Fare memoria è un dovere. Un compito, un impegno, un atto dovuto e voluto. Il silenzio è la parola più autentica e profonda che l’uomo possa proferire di fronte agli orrori del passato, ai drammi e alle tragedie di ogni epoca e storia. La memoria si accoglie, si riceve, le si preserva un posto nel cuore dei propositi e nel centro dei pensieri. La si cura, la si custodisce, la si protegge dal logorio degli anni, dalla lenta e inarrestabile avanzata della dimenticanza collettiva, dal disinteresse per questioni e vicende giudicate, erroneamente e frettolosamente, come qualcosa di vetusto e ormai del tutto inutile, semplicemente sorpassato.
Fare memoria è un diritto. Un diritto universale, tanto del singolo uomo quanto dell’umana specie nella sua interezza. La vittima avoca a sé il grido perenne della sofferenza patita, dell’ingiustizia subita, dello strazio indicibile ricevuto dal fratello divenuto carnefice. Il passato abbraccia il presente e si getta in avanti, richiedendo un ascolto continuo, una narrazione infinita e mai interrotta.
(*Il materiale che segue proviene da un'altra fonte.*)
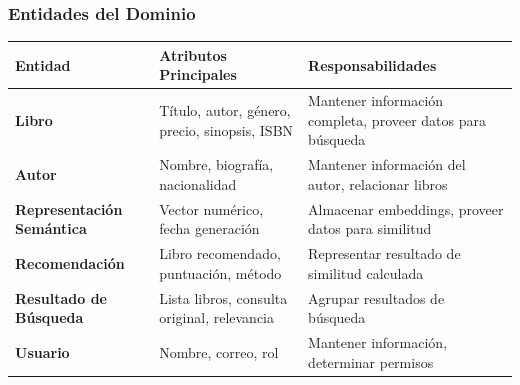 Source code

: \documentclass[aspectratio=169]{beamer}
\begin{document}
\begin{frame}
\frametitle{Entidades del Dominio}

\begin{table}
\centering
\tiny
\begin{tabular}{p{3cm}p{4cm}p{4cm}}
\toprule
\textbf{Entidad} & \textbf{Atributos Principales} & \textbf{Responsabilidades} \\
\midrule
\textbf{Libro} & Título, autor, género, precio, sinopsis, ISBN & Mantener información completa, proveer datos para búsqueda \\
\textbf{Autor} & Nombre, biografía, nacionalidad & Mantener información del autor, relacionar libros \\
\textbf{Representación Semántica} & Vector numérico, fecha generación & Almacenar embeddings, proveer datos para similitud \\
\textbf{Recomendación} & Libro recomendado, puntuación, método & Representar resultado de similitud calculada \\
\textbf{Resultado de Búsqueda} & Lista libros, consulta original, relevancia & Agrupar resultados de búsqueda \\
\textbf{Usuario} & Nombre, correo, rol & Mantener información, determinar permisos \\
\bottomrule
\end{tabular}
\end{table}

\end{frame}
\end{document}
L’uomo fa memoria raccontando all’uomo: il diritto alla parola incrocia il dovere dell’ascolto.
Fare memoria è costruire, edificare, divenire operai del tempo. Non basta parlare e ascoltare, non è sufficiente. L’azione dice la verità e l’efficacia di un incontro dialogico e memoriale. L’ipocrisia, altrimenti, rischia di scolorire, di svuotare, la memoria dell’evento, di ridurlo a dato, di ammansirlo, di privarlo del suo contenuto provocatorio e vitale. Fare memoria significa caricarsi sulle spalle il peso delle azioni degli uomini che ci hanno preceduto, di portarne la croce, di avviarci verso un sentiero di fatica e di conoscenza, di giudizio.
Fare memoria è dovere, diritto e responsabilità.